> _WHAT TO WORK ON_: An exact copy of the data below is required; return it in full.

═══ RECORDS SUPPLIED ═══

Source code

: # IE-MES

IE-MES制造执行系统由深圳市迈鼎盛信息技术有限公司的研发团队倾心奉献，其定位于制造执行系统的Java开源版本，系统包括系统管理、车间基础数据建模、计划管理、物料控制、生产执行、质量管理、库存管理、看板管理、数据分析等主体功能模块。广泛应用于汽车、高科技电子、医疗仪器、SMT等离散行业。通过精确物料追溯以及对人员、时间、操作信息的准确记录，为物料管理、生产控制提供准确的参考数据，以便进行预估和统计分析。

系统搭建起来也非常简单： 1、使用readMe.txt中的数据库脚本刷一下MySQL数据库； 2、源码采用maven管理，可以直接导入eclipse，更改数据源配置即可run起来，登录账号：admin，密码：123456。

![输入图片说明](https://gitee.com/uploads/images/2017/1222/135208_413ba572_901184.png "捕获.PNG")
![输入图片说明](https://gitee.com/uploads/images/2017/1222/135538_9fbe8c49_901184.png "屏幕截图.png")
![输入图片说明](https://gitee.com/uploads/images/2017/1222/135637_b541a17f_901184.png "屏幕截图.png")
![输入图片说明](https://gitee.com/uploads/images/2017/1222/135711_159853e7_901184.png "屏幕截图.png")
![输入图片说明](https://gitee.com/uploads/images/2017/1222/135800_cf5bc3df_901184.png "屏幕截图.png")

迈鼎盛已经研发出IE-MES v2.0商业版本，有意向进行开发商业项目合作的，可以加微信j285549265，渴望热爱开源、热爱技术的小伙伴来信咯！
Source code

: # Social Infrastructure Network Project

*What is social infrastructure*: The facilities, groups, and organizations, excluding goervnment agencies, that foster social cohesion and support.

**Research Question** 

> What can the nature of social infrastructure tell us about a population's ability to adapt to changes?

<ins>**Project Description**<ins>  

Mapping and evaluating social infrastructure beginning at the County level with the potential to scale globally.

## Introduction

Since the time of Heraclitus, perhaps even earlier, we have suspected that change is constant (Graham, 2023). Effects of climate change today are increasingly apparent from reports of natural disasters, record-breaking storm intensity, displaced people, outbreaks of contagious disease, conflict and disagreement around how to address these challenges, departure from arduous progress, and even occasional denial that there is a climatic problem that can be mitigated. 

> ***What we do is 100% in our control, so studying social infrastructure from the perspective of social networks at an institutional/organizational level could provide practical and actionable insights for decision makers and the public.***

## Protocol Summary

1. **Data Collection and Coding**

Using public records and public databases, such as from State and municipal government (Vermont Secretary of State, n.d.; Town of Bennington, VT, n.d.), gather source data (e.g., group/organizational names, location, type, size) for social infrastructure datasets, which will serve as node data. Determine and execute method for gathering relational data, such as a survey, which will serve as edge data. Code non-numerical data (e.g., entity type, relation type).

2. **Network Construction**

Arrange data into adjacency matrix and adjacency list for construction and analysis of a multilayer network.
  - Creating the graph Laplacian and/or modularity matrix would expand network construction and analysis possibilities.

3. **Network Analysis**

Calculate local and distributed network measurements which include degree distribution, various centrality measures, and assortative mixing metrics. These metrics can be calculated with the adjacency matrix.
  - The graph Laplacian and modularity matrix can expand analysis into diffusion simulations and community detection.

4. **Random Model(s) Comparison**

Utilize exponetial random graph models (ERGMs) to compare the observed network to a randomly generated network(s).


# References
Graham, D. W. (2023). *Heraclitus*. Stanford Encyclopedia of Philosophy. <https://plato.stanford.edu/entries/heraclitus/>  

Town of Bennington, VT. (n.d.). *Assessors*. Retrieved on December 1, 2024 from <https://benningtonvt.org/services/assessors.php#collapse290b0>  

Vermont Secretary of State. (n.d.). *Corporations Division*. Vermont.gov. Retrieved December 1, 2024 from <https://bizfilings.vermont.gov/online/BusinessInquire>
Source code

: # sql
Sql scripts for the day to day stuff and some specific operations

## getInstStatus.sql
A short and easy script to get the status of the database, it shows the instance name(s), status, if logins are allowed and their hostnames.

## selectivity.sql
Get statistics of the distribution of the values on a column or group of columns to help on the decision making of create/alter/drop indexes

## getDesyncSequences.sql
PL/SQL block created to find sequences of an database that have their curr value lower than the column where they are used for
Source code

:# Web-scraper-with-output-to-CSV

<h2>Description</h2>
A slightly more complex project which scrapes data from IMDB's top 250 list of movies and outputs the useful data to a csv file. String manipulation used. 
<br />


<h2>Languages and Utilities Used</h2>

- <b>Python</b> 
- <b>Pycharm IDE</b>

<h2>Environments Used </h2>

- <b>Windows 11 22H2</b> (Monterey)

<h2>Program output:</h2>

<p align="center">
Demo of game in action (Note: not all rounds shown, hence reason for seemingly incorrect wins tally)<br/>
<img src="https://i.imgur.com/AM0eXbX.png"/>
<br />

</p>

═══

> _YOUR RESPONSE_:
Source code

: # IE-MES

IE-MES制造执行系统由深圳市迈鼎盛信息技术有限公司的研发团队倾心奉献，其定位于制造执行系统的Java开源版本，系统包括系统管理、车间基础数据建模、计划管理、物料控制、生产执行、质量管理、库存管理、看板管理、数据分析等主体功能模块。广泛应用于汽车、高科技电子、医疗仪器、SMT等离散行业。通过精确物料追溯以及对人员、时间、操作信息的准确记录，为物料管理、生产控制提供准确的参考数据，以便进行预估和统计分析。

系统搭建起来也非常简单： 1、使用readMe.txt中的数据库脚本刷一下MySQL数据库； 2、源码采用maven管理，可以直接导入eclipse，更改数据源配置即可run起来，登录账号：admin，密码：123456。

![输入图片说明](https://gitee.com/uploads/images/2017/1222/135208_413ba572_901184.png "捕获.PNG")
![输入图片说明](https://gitee.com/uploads/images/2017/1222/135538_9fbe8c49_901184.png "屏幕截图.png")
![输入图片说明](https://gitee.com/uploads/images/2017/1222/135637_b541a17f_901184.png "屏幕截图.png")
![输入图片说明](https://gitee.com/uploads/images/2017/1222/135711_159853e7_901184.png "屏幕截图.png")
![输入图片说明](https://gitee.com/uploads/images/2017/1222/135800_cf5bc3df_901184.png "屏幕截图.png")

迈鼎盛已经研发出IE-MES v2.0商业版本，有意向进行开发商业项目合作的，可以加微信j285549265，渴望热爱开源、热爱技术的小伙伴来信咯！
Source code

: # Social Infrastructure Network Project

*What is social infrastructure*: The facilities, groups, and organizations, excluding goervnment agencies, that foster social cohesion and support.

**Research Question** 

> What can the nature of social infrastructure tell us about a population's ability to adapt to changes?

<ins>**Project Description**<ins>  

Mapping and evaluating social infrastructure beginning at the County level with the potential to scale globally.

## Introduction

Since the time of Heraclitus, perhaps even earlier, we have suspected that change is constant (Graham, 2023). Effects of climate change today are increasingly apparent from reports of natural disasters, record-breaking storm intensity, displaced people, outbreaks of contagious disease, conflict and disagreement around how to address these challenges, departure from arduous progress, and even occasional denial that there is a climatic problem that can be mitigated. 

> ***What we do is 100% in our control, so studying social infrastructure from the perspective of social networks at an institutional/organizational level could provide practical and actionable insights for decision makers and the public.***

## Protocol Summary

1. **Data Collection and Coding**

Using public records and public databases, such as from State and municipal government (Vermont Secretary of State, n.d.; Town of Bennington, VT, n.d.), gather source data (e.g., group/organizational names, location, type, size) for social infrastructure datasets, which will serve as node data. Determine and execute method for gathering relational data, such as a survey, which will serve as edge data. Code non-numerical data (e.g., entity type, relation type).

2. **Network Construction**

Arrange data into adjacency matrix and adjacency list for construction and analysis of a multilayer network.
  - Creating the graph Laplacian and/or modularity matrix would expand network construction and analysis possibilities.

3. **Network Analysis**

Calculate local and distributed network measurements which include degree distribution, various centrality measures, and assortative mixing metrics. These metrics can be calculated with the adjacency matrix.
  - The graph Laplacian and modularity matrix can expand analysis into diffusion simulations and community detection.

4. **Random Model(s) Comparison**

Utilize exponetial random graph models (ERGMs) to compare the observed network to a randomly generated network(s).


# References
Graham, D. W. (2023). *Heraclitus*. Stanford Encyclopedia of Philosophy. <https://plato.stanford.edu/entries/heraclitus/>  

Town of Bennington, VT. (n.d.). *Assessors*. Retrieved on December 1, 2024 from <https://benningtonvt.org/services/assessors.php#collapse290b0>  

Vermont Secretary of State. (n.d.). *Corporations Division*. Vermont.gov. Retrieved December 1, 2024 from <https://bizfilings.vermont.gov/online/BusinessInquire>
Source code

: # sql
Sql scripts for the day to day stuff and some specific operations

## getInstStatus.sql
A short and easy script to get the status of the database, it shows the instance name(s), status, if logins are allowed and their hostnames.

## selectivity.sql
Get statistics of the distribution of the values on a column or group of columns to help on the decision making of create/alter/drop indexes

## getDesyncSequences.sql
PL/SQL block created to find sequences of an database that have their curr value lower than the column where they are used for
Source code

:# Web-scraper-with-output-to-CSV

<h2>Description</h2>
A slightly more complex project which scrapes data from IMDB's top 250 list of movies and outputs the useful data to a csv file. String manipulation used. 
<br />


<h2>Languages and Utilities Used</h2>

- <b>Python</b> 
- <b>Pycharm IDE</b>

<h2>Environments Used </h2>

- <b>Windows 11 22H2</b> (Monterey)

<h2>Program output:</h2>

<p align="center">
Demo of game in action (Note: not all rounds shown, hence reason for seemingly incorrect wins tally)<br/>
<img src="https://i.imgur.com/AM0eXbX.png"/>
<br />

</p>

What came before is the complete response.